If you join with general admission, then you basically when we do our daily live trainings, you have access to all of those trainings for the week that our pop up, community is open. So we have a pop up group that is live for seven days, you have access for the whole week. And if you miss, you know one of the live trainings, you're able to really catch up anytime within those seven days before we close the group. With the 10th cohort, we decided to test something new. And we made each day's live training only available for 24 hours. So you had 24 hours to catch the replay before that day's training or the previous day's training, I should say, got removed, and then the new training that new days training would replace it.
So we still got a really high, what is the word, participation rate, like I would say if I had to estimate live each day, we had probably a 40 to 50% show up rate, which was great, especially for the time of year that it was and I feel like I don't know that that time of year in October. There's a lot of events going on in general in the online business world. So we were very happy with the live participation rate. But it seems that people had an easy enough time also, you know, catching up on a replay if they weren't able to make it live within that 24 hour window. So we didn't see any huge hurdles in terms of customer feedback from being able to meet that new expectation.
However, that said, because there was such a shorter replay window, that meant that people who wanted to refer back to the material for longer who wanted lifetime access to all the replays, there was a greater incentive for them to purchase the VIP upgrade, which we kept at the same price that it always is which is $195 for the VIP upgrade. And that includes lifetime access to all of the replays from the challenge, as well as a additional bonuses that, you know, total are like $1,500 More in value. So really, it's a no brainer for the price that we positioned it up.

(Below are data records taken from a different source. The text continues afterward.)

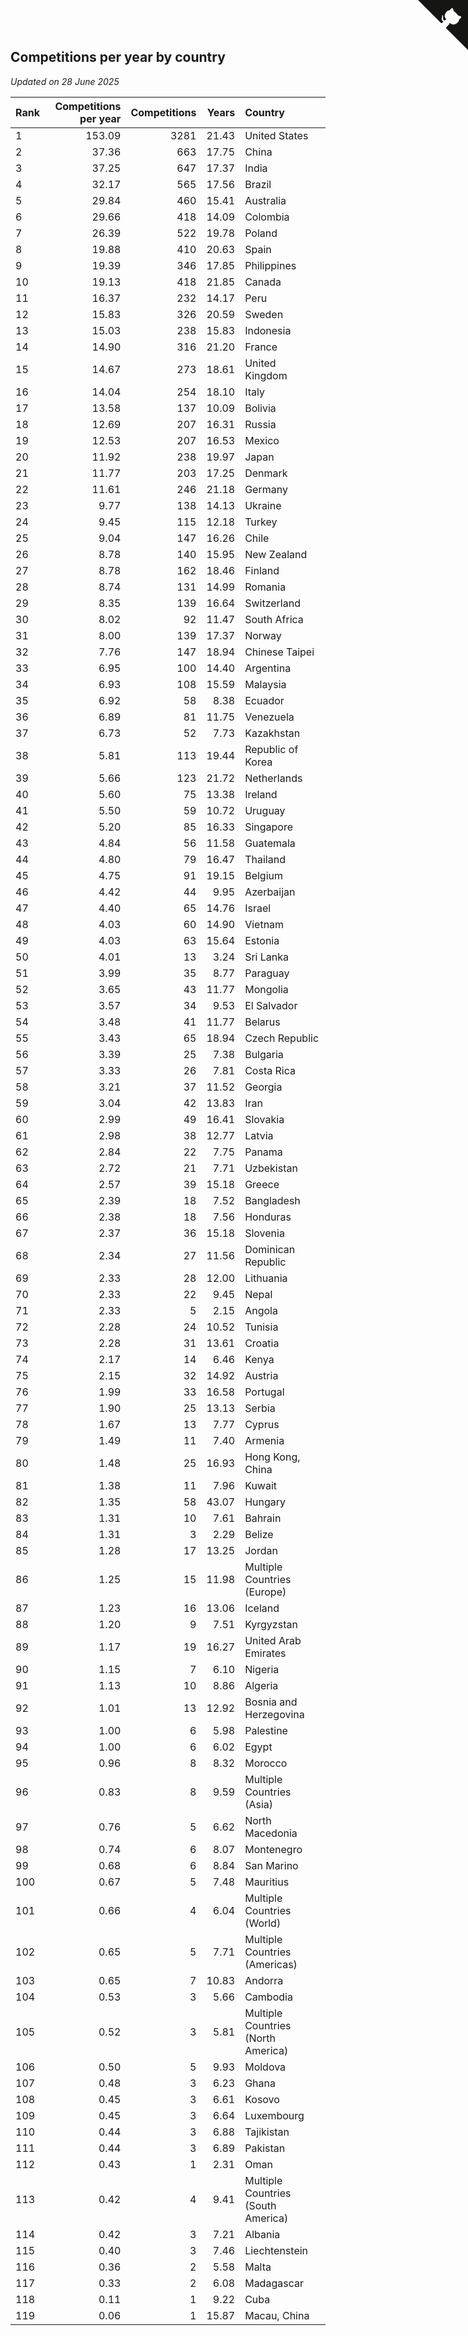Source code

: ## Competitions per year by country

*Updated on 28 June 2025*

| Rank | Competitions per year | Competitions | Years | Country |
| :--- | ---: | ---: | ---: | :--- |
| 1 | 153.09 | 3281 | 21.43 | United States |
| 2 | 37.36 | 663 | 17.75 | China |
| 3 | 37.25 | 647 | 17.37 | India |
| 4 | 32.17 | 565 | 17.56 | Brazil |
| 5 | 29.84 | 460 | 15.41 | Australia |
| 6 | 29.66 | 418 | 14.09 | Colombia |
| 7 | 26.39 | 522 | 19.78 | Poland |
| 8 | 19.88 | 410 | 20.63 | Spain |
| 9 | 19.39 | 346 | 17.85 | Philippines |
| 10 | 19.13 | 418 | 21.85 | Canada |
| 11 | 16.37 | 232 | 14.17 | Peru |
| 12 | 15.83 | 326 | 20.59 | Sweden |
| 13 | 15.03 | 238 | 15.83 | Indonesia |
| 14 | 14.90 | 316 | 21.20 | France |
| 15 | 14.67 | 273 | 18.61 | United Kingdom |
| 16 | 14.04 | 254 | 18.10 | Italy |
| 17 | 13.58 | 137 | 10.09 | Bolivia |
| 18 | 12.69 | 207 | 16.31 | Russia |
| 19 | 12.53 | 207 | 16.53 | Mexico |
| 20 | 11.92 | 238 | 19.97 | Japan |
| 21 | 11.77 | 203 | 17.25 | Denmark |
| 22 | 11.61 | 246 | 21.18 | Germany |
| 23 | 9.77 | 138 | 14.13 | Ukraine |
| 24 | 9.45 | 115 | 12.18 | Turkey |
| 25 | 9.04 | 147 | 16.26 | Chile |
| 26 | 8.78 | 140 | 15.95 | New Zealand |
| 27 | 8.78 | 162 | 18.46 | Finland |
| 28 | 8.74 | 131 | 14.99 | Romania |
| 29 | 8.35 | 139 | 16.64 | Switzerland |
| 30 | 8.02 | 92 | 11.47 | South Africa |
| 31 | 8.00 | 139 | 17.37 | Norway |
| 32 | 7.76 | 147 | 18.94 | Chinese Taipei |
| 33 | 6.95 | 100 | 14.40 | Argentina |
| 34 | 6.93 | 108 | 15.59 | Malaysia |
| 35 | 6.92 | 58 | 8.38 | Ecuador |
| 36 | 6.89 | 81 | 11.75 | Venezuela |
| 37 | 6.73 | 52 | 7.73 | Kazakhstan |
| 38 | 5.81 | 113 | 19.44 | Republic of Korea |
| 39 | 5.66 | 123 | 21.72 | Netherlands |
| 40 | 5.60 | 75 | 13.38 | Ireland |
| 41 | 5.50 | 59 | 10.72 | Uruguay |
| 42 | 5.20 | 85 | 16.33 | Singapore |
| 43 | 4.84 | 56 | 11.58 | Guatemala |
| 44 | 4.80 | 79 | 16.47 | Thailand |
| 45 | 4.75 | 91 | 19.15 | Belgium |
| 46 | 4.42 | 44 | 9.95 | Azerbaijan |
| 47 | 4.40 | 65 | 14.76 | Israel |
| 48 | 4.03 | 60 | 14.90 | Vietnam |
| 49 | 4.03 | 63 | 15.64 | Estonia |
| 50 | 4.01 | 13 | 3.24 | Sri Lanka |
| 51 | 3.99 | 35 | 8.77 | Paraguay |
| 52 | 3.65 | 43 | 11.77 | Mongolia |
| 53 | 3.57 | 34 | 9.53 | El Salvador |
| 54 | 3.48 | 41 | 11.77 | Belarus |
| 55 | 3.43 | 65 | 18.94 | Czech Republic |
| 56 | 3.39 | 25 | 7.38 | Bulgaria |
| 57 | 3.33 | 26 | 7.81 | Costa Rica |
| 58 | 3.21 | 37 | 11.52 | Georgia |
| 59 | 3.04 | 42 | 13.83 | Iran |
| 60 | 2.99 | 49 | 16.41 | Slovakia |
| 61 | 2.98 | 38 | 12.77 | Latvia |
| 62 | 2.84 | 22 | 7.75 | Panama |
| 63 | 2.72 | 21 | 7.71 | Uzbekistan |
| 64 | 2.57 | 39 | 15.18 | Greece |
| 65 | 2.39 | 18 | 7.52 | Bangladesh |
| 66 | 2.38 | 18 | 7.56 | Honduras |
| 67 | 2.37 | 36 | 15.18 | Slovenia |
| 68 | 2.34 | 27 | 11.56 | Dominican Republic |
| 69 | 2.33 | 28 | 12.00 | Lithuania |
| 70 | 2.33 | 22 | 9.45 | Nepal |
| 71 | 2.33 | 5 | 2.15 | Angola |
| 72 | 2.28 | 24 | 10.52 | Tunisia |
| 73 | 2.28 | 31 | 13.61 | Croatia |
| 74 | 2.17 | 14 | 6.46 | Kenya |
| 75 | 2.15 | 32 | 14.92 | Austria |
| 76 | 1.99 | 33 | 16.58 | Portugal |
| 77 | 1.90 | 25 | 13.13 | Serbia |
| 78 | 1.67 | 13 | 7.77 | Cyprus |
| 79 | 1.49 | 11 | 7.40 | Armenia |
| 80 | 1.48 | 25 | 16.93 | Hong Kong, China |
| 81 | 1.38 | 11 | 7.96 | Kuwait |
| 82 | 1.35 | 58 | 43.07 | Hungary |
| 83 | 1.31 | 10 | 7.61 | Bahrain |
| 84 | 1.31 | 3 | 2.29 | Belize |
| 85 | 1.28 | 17 | 13.25 | Jordan |
| 86 | 1.25 | 15 | 11.98 | Multiple Countries (Europe) |
| 87 | 1.23 | 16 | 13.06 | Iceland |
| 88 | 1.20 | 9 | 7.51 | Kyrgyzstan |
| 89 | 1.17 | 19 | 16.27 | United Arab Emirates |
| 90 | 1.15 | 7 | 6.10 | Nigeria |
| 91 | 1.13 | 10 | 8.86 | Algeria |
| 92 | 1.01 | 13 | 12.92 | Bosnia and Herzegovina |
| 93 | 1.00 | 6 | 5.98 | Palestine |
| 94 | 1.00 | 6 | 6.02 | Egypt |
| 95 | 0.96 | 8 | 8.32 | Morocco |
| 96 | 0.83 | 8 | 9.59 | Multiple Countries (Asia) |
| 97 | 0.76 | 5 | 6.62 | North Macedonia |
| 98 | 0.74 | 6 | 8.07 | Montenegro |
| 99 | 0.68 | 6 | 8.84 | San Marino |
| 100 | 0.67 | 5 | 7.48 | Mauritius |
| 101 | 0.66 | 4 | 6.04 | Multiple Countries (World) |
| 102 | 0.65 | 5 | 7.71 | Multiple Countries (Americas) |
| 103 | 0.65 | 7 | 10.83 | Andorra |
| 104 | 0.53 | 3 | 5.66 | Cambodia |
| 105 | 0.52 | 3 | 5.81 | Multiple Countries (North America) |
| 106 | 0.50 | 5 | 9.93 | Moldova |
| 107 | 0.48 | 3 | 6.23 | Ghana |
| 108 | 0.45 | 3 | 6.61 | Kosovo |
| 109 | 0.45 | 3 | 6.64 | Luxembourg |
| 110 | 0.44 | 3 | 6.88 | Tajikistan |
| 111 | 0.44 | 3 | 6.89 | Pakistan |
| 112 | 0.43 | 1 | 2.31 | Oman |
| 113 | 0.42 | 4 | 9.41 | Multiple Countries (South America) |
| 114 | 0.42 | 3 | 7.21 | Albania |
| 115 | 0.40 | 3 | 7.46 | Liechtenstein |
| 116 | 0.36 | 2 | 5.58 | Malta |
| 117 | 0.33 | 2 | 6.08 | Madagascar |
| 118 | 0.11 | 1 | 9.22 | Cuba |
| 119 | 0.06 | 1 | 15.87 | Macau, China |


<a href="https://github.com/JustinTimeCuber/wca_statistics" class="github-corner" aria-label="View source on Github"><svg width="80" height="80" viewBox="0 0 250 250" style="fill:#151513; color:#fff; position: absolute; top: 0; border: 0; right: 0;" aria-hidden="true"><path d="M0,0 L115,115 L130,115 L142,142 L250,250 L250,0 Z"></path><path d="M128.3,109.0 C113.8,99.7 119.0,89.6 119.0,89.6 C122.0,82.7 120.5,78.6 120.5,78.6 C119.2,72.0 123.4,76.3 123.4,76.3 C127.3,80.9 125.5,87.3 125.5,87.3 C122.9,97.6 130.6,101.9 134.4,103.2" fill="currentColor" style="transform-origin: 130px 106px;" class="octo-arm"></path><path d="M115.0,115.0 C114.9,115.1 118.7,116.5 119.8,115.4 L133.7,101.6 C136.9,99.2 139.9,98.4 142.2,98.6 C133.8,88.0 127.5,74.4 143.8,58.0 C148.5,53.4 154.0,51.2 159.7,51.0 C160.3,49.4 163.2,43.6 171.4,40.1 C171.4,40.1 176.1,42.5 178.8,56.2 C183.1,58.6 187.2,61.8 190.9,65.4 C194.5,69.0 197.7,73.2 200.1,77.6 C213.8,80.2 216.3,84.9 216.3,84.9 C212.7,93.1 206.9,96.0 205.4,96.6 C205.1,102.4 203.0,107.8 198.3,112.5 C181.9,128.9 168.3,122.5 157.7,114.1 C157.9,116.9 156.7,120.9 152.7,124.9 L141.0,136.5 C139.8,137.7 141.6,141.9 141.8,141.8 Z" fill="currentColor" class="octo-body"></path></svg></a><style>.github-corner:hover .octo-arm{animation:octocat-wave 560ms ease-in-out}@keyframes octocat-wave{0%,100%{transform:rotate(0)}20%,60%{transform:rotate(-25deg)}40%,80%{transform:rotate(10deg)}}@media (max-width:500px){.github-corner:hover .octo-arm{animation:none}.github-corner .octo-arm{animation:octocat-wave 560ms ease-in-out}}</style>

So some interesting stats there. Historically, from the other nine cohorts, we've seen about a 30 to 33% conversion rate from participant to someone who purchases the VIP for this particular cohort. So normally, our cohorts, I would say range anywhere from 100 to 200 people per challenge, this challenge, we had over 440 people. So I mean, more than double our largest previous cohorts. So we had a huge influx of new challenge participants, which I think is obviously widely attributed to the fact that we did offer that pay what you want model. So this was a really great experiment for us to really widen the amount of people who entered our ecosystem through this challenge. But because of that lower buy in the conversion rate from general admission to VIP upgrade did not hold up to as high as in previous rounds. So I think we ended right around 13% actually upgraded to VIP. So again, very interesting experiment.
Also, one thing we experimented with on the back end is we offered a behind the scenes, all access pass, where we took a handful of individuals through the actual process of facilitating and hosting a live challenge. So we took a few people through like, what does it look like on our end to market? A challenge like this? How do we structure the schedule? What are all of our SOPs and processes behind the scenes to like, make sure this challenge runs really smoothly to keep our members engaged to get the best student results? How do we price the upsells? And what are some of the, I guess, more silent ways that we monetize from this challenge things that aren't necessarily as front facing, but actually really add to our revenue on the back end beyond just the VIP upgrade. So that was really cool, because we've never tested something like that before.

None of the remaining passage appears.